All about The Leader

5 08 2014

Atiya Achakulwisut at the Bangkok Post observes that “wondering whether the coup leader Gen Prayuth Chan-ocha will take on another role as prime minister” hardly seems worth the effort. As she says, because he has almost total power, the decision is his.

She correctly states that the “real issue is not about who will become the next prime minister…. It is not about whether or not the National Legislative Assembly (NLA) is too militarised, or who will get to sit in the reform council. It’s not even about what kind of legislation or reform plans these coup-installed bodies will come up with.”

She’s right. None of this is a real issue. The Leader can decide all. “The real issue,” she says, “is what kind of ‘democracy’ Gen Prayuth” wants. Will his democracy “be considered democracy at all.”
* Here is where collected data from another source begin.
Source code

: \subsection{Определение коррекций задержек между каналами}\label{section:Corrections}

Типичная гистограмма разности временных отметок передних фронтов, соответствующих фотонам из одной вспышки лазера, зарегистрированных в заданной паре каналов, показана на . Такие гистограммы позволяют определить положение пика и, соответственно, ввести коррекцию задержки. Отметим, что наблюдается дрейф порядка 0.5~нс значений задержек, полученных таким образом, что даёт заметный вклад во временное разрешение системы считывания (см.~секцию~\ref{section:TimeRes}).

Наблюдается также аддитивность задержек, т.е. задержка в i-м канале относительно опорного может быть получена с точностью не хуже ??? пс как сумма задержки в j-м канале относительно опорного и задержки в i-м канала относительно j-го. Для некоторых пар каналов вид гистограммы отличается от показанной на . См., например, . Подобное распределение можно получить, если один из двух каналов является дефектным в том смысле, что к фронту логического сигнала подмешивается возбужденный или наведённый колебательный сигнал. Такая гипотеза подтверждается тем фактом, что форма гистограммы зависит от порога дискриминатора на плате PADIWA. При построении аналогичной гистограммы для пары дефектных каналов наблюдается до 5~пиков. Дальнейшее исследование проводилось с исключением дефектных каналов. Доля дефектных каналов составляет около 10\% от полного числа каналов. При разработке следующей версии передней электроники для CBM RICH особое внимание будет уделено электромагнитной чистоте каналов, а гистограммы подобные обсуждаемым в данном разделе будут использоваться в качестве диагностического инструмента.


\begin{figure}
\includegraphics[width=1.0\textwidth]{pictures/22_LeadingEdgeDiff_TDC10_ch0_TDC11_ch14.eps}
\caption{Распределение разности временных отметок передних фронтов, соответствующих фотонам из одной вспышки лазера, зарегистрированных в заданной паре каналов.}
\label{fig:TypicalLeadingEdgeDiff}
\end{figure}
Her view is that we are able to look at the interim 2014 constitution and get a rough idea of what The Leader wants: “it appears the junta will use the highest law as a supporting structure for a model of ‘managed democracy’ that will suit what it perceives as a Thai cultural and political context.” She also calls it a “controlled democracy.”

This means that the junta “will restrict the ability of politicians to devise public policies and implement them as they have in the past.” Atiya adds that the military junta “is envisioning buffing up the bureaucratic system so it will serve as the driver of the country’s development agenda instead of the government.”

For anyone familiar with Thailand’s history, this is the model of “Premocracy.” Look back at General Prem Tinsulanonda’s time as unelected premier from 1980 to 1988. Elections were held, but mattered little. Politicians were treated with bureaucratic disdain and unelected Prem associates made all the important decisions (with palace support). Whatever it is called, it isn’t democracy.